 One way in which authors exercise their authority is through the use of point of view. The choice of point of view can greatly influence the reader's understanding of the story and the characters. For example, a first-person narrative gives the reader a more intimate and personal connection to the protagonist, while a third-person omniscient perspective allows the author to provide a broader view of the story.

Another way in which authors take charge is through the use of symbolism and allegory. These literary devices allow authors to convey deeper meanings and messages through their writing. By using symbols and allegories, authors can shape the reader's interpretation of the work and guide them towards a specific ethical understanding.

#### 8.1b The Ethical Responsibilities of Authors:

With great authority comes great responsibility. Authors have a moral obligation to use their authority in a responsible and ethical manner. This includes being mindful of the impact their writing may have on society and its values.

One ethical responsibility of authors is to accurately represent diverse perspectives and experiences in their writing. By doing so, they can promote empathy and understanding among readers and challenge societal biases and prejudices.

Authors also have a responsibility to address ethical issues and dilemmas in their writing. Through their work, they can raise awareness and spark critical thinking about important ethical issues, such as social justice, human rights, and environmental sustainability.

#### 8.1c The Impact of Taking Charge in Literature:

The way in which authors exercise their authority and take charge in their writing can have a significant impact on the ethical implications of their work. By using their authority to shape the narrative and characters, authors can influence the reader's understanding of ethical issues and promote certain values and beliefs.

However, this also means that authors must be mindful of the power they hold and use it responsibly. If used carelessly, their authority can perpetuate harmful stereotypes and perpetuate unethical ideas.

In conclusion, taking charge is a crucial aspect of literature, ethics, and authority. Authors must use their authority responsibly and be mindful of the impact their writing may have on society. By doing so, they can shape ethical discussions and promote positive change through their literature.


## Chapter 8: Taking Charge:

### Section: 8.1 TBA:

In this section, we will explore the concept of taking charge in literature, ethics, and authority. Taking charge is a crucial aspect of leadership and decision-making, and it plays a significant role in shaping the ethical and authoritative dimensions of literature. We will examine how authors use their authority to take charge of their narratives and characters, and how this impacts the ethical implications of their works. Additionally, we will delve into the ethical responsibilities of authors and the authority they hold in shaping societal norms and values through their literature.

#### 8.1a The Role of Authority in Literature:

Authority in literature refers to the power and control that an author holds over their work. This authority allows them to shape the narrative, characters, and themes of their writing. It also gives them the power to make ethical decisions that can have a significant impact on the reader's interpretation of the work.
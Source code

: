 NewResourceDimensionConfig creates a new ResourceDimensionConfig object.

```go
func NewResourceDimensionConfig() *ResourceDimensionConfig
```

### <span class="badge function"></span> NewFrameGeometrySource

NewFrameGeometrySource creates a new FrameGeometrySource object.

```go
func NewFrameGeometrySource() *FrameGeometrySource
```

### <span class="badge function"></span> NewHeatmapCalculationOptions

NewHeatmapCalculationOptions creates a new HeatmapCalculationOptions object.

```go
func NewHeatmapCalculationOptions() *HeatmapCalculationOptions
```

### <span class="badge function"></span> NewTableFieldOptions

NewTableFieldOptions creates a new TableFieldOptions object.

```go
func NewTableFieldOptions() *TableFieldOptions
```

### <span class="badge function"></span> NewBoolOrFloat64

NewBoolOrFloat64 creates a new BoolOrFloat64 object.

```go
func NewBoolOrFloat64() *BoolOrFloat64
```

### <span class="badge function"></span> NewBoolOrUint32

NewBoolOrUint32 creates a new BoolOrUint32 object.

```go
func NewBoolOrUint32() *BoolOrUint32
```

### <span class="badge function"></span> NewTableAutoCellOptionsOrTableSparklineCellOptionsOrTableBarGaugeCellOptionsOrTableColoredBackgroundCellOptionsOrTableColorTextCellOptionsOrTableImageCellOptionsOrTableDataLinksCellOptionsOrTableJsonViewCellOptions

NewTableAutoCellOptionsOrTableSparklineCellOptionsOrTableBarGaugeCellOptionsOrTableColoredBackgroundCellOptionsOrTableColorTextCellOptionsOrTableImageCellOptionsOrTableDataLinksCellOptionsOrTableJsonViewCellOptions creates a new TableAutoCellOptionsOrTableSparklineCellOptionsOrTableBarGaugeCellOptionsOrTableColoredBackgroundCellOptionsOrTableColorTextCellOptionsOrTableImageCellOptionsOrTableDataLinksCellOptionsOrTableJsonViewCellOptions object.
═══
_DESCRIPTION OF THE TASK_
Working from the listing above, pick out every line that has "society" and copy it.

_SOLVED EXERCISE_
With great authority comes great responsibility. Authors have a moral obligation to use their authority in a responsible and ethical manner. This includes being mindful of the impact their writing may have on society and its values.
In conclusion, taking charge is a crucial aspect of literature, ethics, and authority. Authors must use their authority responsibly and be mindful of the impact their writing may have on society. By doing so, they can shape ethical discussions and promote positive change through their literature.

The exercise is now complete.